The cluster is automatically detected, but it is also possible to override it by setting
the `AUDIOCRAFT_CLUSTER` environment variable.
Based on this team and cluster, the environment is then configured with:
* The dora experiment outputs directory.
* The available slurm partitions: categorized by global and team.
* A shared reference directory: In order to facilitate sharing research models while remaining
agnostic to the used compute cluster, we created the `//reference` symbol that can be used in
YAML config to point to a defined reference folder containing shared checkpoints
(e.g. baselines, models for evaluation...).
**Important:** The default output dir for trained models and checkpoints is under `/tmp/`. This is suitable
only for quick testing. If you are doing anything serious you MUST edit the file `default.yaml` and
properly set the `dora_dir` entries.
#### Overriding environment configurations
You can set the following environment variables to bypass the team's environment configuration:
* `AUDIOCRAFT_CONFIG`: absolute path to a team config yaml file.
* `AUDIOCRAFT_DORA_DIR`: absolute path to a custom dora directory.
* `AUDIOCRAFT_REFERENCE_DIR`: absolute path to the shared reference directory.
## Training pipelines
Each task supported in AudioCraft has its own training pipeline and dedicated solver.
Learn more about solvers and key designs around AudioCraft training pipeline below.

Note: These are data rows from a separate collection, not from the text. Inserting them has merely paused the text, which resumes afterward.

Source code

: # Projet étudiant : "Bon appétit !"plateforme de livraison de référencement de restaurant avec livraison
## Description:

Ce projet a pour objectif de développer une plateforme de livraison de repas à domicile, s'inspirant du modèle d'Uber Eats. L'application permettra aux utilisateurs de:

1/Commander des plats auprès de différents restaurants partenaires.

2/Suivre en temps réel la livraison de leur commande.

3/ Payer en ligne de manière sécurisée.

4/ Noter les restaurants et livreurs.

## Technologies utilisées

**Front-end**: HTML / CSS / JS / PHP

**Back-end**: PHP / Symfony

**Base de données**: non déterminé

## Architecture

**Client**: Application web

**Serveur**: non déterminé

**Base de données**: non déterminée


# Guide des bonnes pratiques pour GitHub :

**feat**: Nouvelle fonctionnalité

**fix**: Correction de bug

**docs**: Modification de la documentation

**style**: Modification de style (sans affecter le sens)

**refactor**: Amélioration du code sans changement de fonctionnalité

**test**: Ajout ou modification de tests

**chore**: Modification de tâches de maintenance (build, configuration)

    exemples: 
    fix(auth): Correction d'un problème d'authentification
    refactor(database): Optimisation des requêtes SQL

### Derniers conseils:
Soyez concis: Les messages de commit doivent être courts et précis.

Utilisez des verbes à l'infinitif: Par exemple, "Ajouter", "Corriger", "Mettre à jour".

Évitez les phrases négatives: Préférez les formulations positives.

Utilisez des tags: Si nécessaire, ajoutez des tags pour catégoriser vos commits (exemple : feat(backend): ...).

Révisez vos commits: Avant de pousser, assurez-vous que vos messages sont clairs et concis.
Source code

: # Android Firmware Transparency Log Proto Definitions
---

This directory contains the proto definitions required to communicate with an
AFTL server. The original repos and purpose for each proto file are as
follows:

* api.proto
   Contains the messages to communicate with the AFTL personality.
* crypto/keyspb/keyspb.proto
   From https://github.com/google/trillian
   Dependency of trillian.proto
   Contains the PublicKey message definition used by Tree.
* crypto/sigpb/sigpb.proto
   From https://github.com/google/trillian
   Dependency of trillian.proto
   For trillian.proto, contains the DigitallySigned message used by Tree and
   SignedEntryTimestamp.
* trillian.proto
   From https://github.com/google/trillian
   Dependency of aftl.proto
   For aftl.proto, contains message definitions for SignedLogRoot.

Please refer to the documentation of each task and model for specific information on a given task.
### Solvers
The core training component in AudioCraft is the solver. A solver holds the definition
of how to solve a given task: It implements the training pipeline logic, combining the datasets,
model, optimization criterion and components and the full training loop. We refer the reader
to [Flashy](https://github.com/facebookresearch/flashy) for core principles around solvers.
AudioCraft proposes an initial solver, the `StandardSolver` that is used as the base implementation
for downstream solvers. This standard solver provides a nice base management of logging,
checkpoints loading/saving, xp restoration, etc. on top of the base Flashy implementation.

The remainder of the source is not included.